35 Rue du Théâtre voit Nathan Roche faire du Nathan Roche. Et on lui pardonne, parce que c’est Nathan Roche. Le garage rock est mort ? Non : Nathan Roche est toujours là. Et au-delà d’une voix absolument magnétique, de crooner maudit s’il en est, il possède ce « truc » – à la manière d’un Ty Segall ou d’un John Dwyer – qui rend ses morceaux intemporels plutôt que simplement « sortis trop tard dans l’histoire de la musique ». C’est rock’n’roll, rhythm’n’blues, psyché et tous ces genres joués par des hommes aux cheveux grisonnants qui testent des Tube Screamer sur YouTube – faites plutôt du shoegaze les gars, sinon comment je suis censé savoir si j’ai besoin de cette pédale d’overdrive plutôt que d’une autre ? –, mais le tout passé par les mains expertes de l’un des musiciens les plus passionnants de la scène underground française de ces quinze dernières années. Un grand disque, porté par de grandes chansons, encore plus quand il se décide à chanter en français sur deux des titres les plus inattendus de 2025 : C’est inutile et J’en ai marre.
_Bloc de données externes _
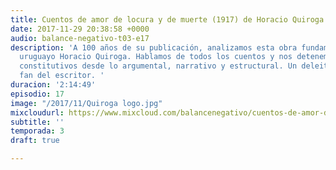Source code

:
 ```yaml
---
title: Cuentos de amor de locura y de muerte (1917) de Horacio Quiroga
date: 2017-11-29 20:38:58 +0000
audio: balance-negativo-t03-e17
description: 'A 100 años de su publicación, analizamos esta obra fundamental del narrador
  uruguayo Horacio Quiroga. Hablamos de todos los cuentos y nos detenemos en sus elementos
  constitutivos desde lo argumental, narrativo y estructural. Un deleite para cualquier
  fan del escritor. '
duracion: '2:14:49'
episodio: 17
image: "/2017/11/Quiroga logo.jpg"
mixcloudurl: https://www.mixcloud.com/balancenegativo/cuentos-de-amor-de-locura-y-de-muerte-1917-de-horacio-quiroga/
subtitle: ''
temporada: 3
draft: true

---
```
Deux qualificatifs qui ne correspondent pas à Nathan Roche.
Jules Vandale ••••°°
JIM E. BROWN
I Urinated On a Butterfly
(DIDSBURY PARSONAGE)

10 septembre 2025. Alors que j’attends mes sushis dans un boui-boui des Lilas avec un ami, celui-ci se met à me raconter le concert qu’il a vu la veille. « Il chante des trucs qui devraient te faire marrer, genre I’m Not Pretty Enough To Be On Tinder ». Ce type trop moche pour la plus célèbre des applis de rencontre, c’est Jim E. Brown. Un mec au physique de pilier de PMU qui, selon sa propre légende, aurait 19 ans mais serait déjà ravagé par la bière, ou bien 24 ans, car né la veille du 11 septembre 2001 du côté de Didsbury, dans la banlieue de Manchester. En réalité – ou pas, puisqu’il reste volontairement flou – il s’agirait plutôt d’un certain Max Margulies, scénariste basé à… Philadelphie. Jim E. Brown a, en tout cas, une vie très triste. Son ex a liké son dernier post Instagram… sauf que non, c’était un rêve. Ouin. Il y a trop de monde chez Gregg’s, son sausage roll devra attendre. Ouin ouin. Bambi l’a fait devenir vegan. Ouin ouin ouin. Il a vomi sur un papillon, puis sur l’autobiographie de Britney Spears. Ouin ouin ouin.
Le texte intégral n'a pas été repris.